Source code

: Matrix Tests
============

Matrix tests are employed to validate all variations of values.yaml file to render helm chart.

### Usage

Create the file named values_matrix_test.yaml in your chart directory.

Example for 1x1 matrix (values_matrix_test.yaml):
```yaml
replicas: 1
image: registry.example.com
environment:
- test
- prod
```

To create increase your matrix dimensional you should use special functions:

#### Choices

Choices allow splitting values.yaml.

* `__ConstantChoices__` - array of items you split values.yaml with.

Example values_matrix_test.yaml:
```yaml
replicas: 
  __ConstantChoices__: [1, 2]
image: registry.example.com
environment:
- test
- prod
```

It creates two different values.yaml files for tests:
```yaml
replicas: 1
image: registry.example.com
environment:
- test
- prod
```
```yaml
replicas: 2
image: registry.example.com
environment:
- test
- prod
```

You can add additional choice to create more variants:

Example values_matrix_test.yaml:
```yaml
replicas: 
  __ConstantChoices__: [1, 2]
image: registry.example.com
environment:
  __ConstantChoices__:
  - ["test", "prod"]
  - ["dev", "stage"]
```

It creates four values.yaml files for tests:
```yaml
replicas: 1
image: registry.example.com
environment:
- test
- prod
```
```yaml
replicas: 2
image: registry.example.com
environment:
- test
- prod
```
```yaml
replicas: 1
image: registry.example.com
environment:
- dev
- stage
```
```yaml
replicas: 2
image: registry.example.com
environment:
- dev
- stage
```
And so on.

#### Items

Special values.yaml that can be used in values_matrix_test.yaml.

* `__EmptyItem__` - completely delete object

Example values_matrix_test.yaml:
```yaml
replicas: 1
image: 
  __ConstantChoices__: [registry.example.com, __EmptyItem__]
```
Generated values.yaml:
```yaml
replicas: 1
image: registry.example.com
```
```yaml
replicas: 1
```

Task requirements:
From the first line to the last, transcribe the listing exactly.

Response area:
Source code

: Matrix Tests
============

Matrix tests are employed to validate all variations of values.yaml file to render helm chart.

### Usage

Create the file named values_matrix_test.yaml in your chart directory.

Example for 1x1 matrix (values_matrix_test.yaml):
```yaml
replicas: 1
image: registry.example.com
environment:
- test
- prod
```

To create increase your matrix dimensional you should use special functions:

#### Choices

Choices allow splitting values.yaml.

* `__ConstantChoices__` - array of items you split values.yaml with.

Example values_matrix_test.yaml:
```yaml
replicas: 
  __ConstantChoices__: [1, 2]
image: registry.example.com
environment:
- test
- prod
```

It creates two different values.yaml files for tests:
```yaml
replicas: 1
image: registry.example.com
environment:
- test
- prod
```
```yaml
replicas: 2
image: registry.example.com
environment:
- test
- prod
```

You can add additional choice to create more variants:

Example values_matrix_test.yaml:
```yaml
replicas: 
  __ConstantChoices__: [1, 2]
image: registry.example.com
environment:
  __ConstantChoices__:
  - ["test", "prod"]
  - ["dev", "stage"]
```

It creates four values.yaml files for tests:
```yaml
replicas: 1
image: registry.example.com
environment:
- test
- prod
```
```yaml
replicas: 2
image: registry.example.com
environment:
- test
- prod
```
```yaml
replicas: 1
image: registry.example.com
environment:
- dev
- stage
```
```yaml
replicas: 2
image: registry.example.com
environment:
- dev
- stage
```
And so on.

#### Items

Special values.yaml that can be used in values_matrix_test.yaml.

* `__EmptyItem__` - completely delete object

Example values_matrix_test.yaml:
```yaml
replicas: 1
image: 
  __ConstantChoices__: [registry.example.com, __EmptyItem__]
```
Generated values.yaml:
```yaml
replicas: 1
image: registry.example.com
```
```yaml
replicas: 1
```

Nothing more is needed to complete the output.